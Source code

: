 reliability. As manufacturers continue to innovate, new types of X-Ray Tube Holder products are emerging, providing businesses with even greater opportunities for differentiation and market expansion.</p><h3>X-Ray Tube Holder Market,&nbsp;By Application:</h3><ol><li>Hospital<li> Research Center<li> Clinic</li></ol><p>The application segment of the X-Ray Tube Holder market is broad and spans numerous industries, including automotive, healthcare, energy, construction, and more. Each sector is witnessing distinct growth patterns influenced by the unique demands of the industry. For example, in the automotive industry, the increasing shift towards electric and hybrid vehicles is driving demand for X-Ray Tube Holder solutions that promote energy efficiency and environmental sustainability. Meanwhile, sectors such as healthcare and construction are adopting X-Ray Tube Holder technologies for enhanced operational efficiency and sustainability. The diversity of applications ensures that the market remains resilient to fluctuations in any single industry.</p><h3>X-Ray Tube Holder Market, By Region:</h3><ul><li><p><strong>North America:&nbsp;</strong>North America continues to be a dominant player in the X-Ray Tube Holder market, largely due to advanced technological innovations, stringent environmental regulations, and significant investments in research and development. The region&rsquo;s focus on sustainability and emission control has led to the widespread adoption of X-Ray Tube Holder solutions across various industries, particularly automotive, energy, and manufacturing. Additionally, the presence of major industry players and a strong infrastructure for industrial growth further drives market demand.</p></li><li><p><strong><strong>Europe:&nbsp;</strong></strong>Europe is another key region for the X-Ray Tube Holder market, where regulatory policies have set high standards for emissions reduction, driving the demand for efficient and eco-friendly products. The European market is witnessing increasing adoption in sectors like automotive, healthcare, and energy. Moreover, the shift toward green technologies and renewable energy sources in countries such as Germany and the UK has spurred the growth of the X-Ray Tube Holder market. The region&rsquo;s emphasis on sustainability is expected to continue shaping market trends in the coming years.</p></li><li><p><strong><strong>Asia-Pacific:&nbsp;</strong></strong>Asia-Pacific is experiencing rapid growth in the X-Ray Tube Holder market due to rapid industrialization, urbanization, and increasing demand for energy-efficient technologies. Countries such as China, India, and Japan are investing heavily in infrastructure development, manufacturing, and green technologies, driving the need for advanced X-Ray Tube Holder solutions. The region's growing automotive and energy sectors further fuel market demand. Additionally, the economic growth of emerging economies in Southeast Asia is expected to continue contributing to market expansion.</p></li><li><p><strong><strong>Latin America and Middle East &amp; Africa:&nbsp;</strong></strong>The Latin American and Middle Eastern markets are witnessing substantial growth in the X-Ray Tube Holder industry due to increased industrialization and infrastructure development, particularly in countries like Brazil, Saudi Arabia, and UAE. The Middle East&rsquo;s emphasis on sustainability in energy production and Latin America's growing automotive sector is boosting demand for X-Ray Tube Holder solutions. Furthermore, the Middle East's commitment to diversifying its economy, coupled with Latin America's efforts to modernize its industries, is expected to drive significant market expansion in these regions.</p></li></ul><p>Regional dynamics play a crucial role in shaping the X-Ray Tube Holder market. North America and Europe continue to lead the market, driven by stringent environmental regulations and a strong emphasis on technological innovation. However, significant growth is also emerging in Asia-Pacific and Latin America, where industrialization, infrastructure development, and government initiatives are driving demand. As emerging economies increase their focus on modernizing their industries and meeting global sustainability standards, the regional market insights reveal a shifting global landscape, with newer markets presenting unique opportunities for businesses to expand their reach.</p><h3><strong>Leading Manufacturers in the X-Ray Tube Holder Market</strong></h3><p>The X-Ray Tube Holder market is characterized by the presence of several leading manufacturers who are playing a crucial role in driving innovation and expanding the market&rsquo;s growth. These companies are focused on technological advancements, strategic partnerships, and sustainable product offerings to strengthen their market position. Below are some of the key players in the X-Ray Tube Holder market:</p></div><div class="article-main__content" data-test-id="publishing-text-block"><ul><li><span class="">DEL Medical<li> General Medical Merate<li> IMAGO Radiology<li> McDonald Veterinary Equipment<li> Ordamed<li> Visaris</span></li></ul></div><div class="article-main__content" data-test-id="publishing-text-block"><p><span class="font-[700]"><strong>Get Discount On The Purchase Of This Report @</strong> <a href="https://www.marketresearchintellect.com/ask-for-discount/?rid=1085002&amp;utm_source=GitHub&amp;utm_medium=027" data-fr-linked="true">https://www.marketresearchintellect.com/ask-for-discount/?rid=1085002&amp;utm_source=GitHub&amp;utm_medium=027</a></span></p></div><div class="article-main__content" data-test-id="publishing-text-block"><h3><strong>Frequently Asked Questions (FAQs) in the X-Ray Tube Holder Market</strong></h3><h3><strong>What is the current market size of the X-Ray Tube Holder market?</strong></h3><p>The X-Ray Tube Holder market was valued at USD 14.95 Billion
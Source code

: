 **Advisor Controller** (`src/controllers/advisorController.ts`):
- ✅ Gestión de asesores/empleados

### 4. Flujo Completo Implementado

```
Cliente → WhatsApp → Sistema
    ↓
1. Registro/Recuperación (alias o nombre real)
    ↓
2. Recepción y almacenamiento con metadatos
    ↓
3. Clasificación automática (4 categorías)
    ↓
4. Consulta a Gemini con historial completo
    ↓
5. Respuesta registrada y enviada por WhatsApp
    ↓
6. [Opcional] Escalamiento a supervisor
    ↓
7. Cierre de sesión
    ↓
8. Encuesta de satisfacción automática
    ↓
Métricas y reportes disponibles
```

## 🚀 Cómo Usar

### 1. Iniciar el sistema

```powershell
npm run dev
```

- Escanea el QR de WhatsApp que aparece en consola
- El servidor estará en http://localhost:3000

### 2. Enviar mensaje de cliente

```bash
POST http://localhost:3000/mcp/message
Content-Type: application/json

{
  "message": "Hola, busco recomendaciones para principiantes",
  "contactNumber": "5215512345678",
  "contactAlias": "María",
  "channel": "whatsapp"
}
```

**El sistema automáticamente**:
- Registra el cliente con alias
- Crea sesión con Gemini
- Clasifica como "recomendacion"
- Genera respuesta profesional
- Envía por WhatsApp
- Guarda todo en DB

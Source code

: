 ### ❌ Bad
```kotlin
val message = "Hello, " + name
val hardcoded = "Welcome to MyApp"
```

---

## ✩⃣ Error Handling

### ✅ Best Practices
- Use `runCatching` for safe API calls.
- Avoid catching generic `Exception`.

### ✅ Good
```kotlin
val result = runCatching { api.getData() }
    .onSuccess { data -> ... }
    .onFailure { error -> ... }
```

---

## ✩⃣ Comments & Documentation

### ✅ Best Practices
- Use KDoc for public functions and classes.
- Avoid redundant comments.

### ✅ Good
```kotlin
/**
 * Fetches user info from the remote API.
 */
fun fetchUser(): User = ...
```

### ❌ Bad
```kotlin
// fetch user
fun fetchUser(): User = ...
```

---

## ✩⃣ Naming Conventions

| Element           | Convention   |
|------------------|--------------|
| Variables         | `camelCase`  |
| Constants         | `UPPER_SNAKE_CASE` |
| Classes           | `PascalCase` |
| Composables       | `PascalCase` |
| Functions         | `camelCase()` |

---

* WHAT TO PRODUCE
Return each full line of the entries that contains the word "runCatching".

* RESULT FOR THIS EXERCISE
- Use `runCatching` for safe API calls.
val result = runCatching { api.getData() }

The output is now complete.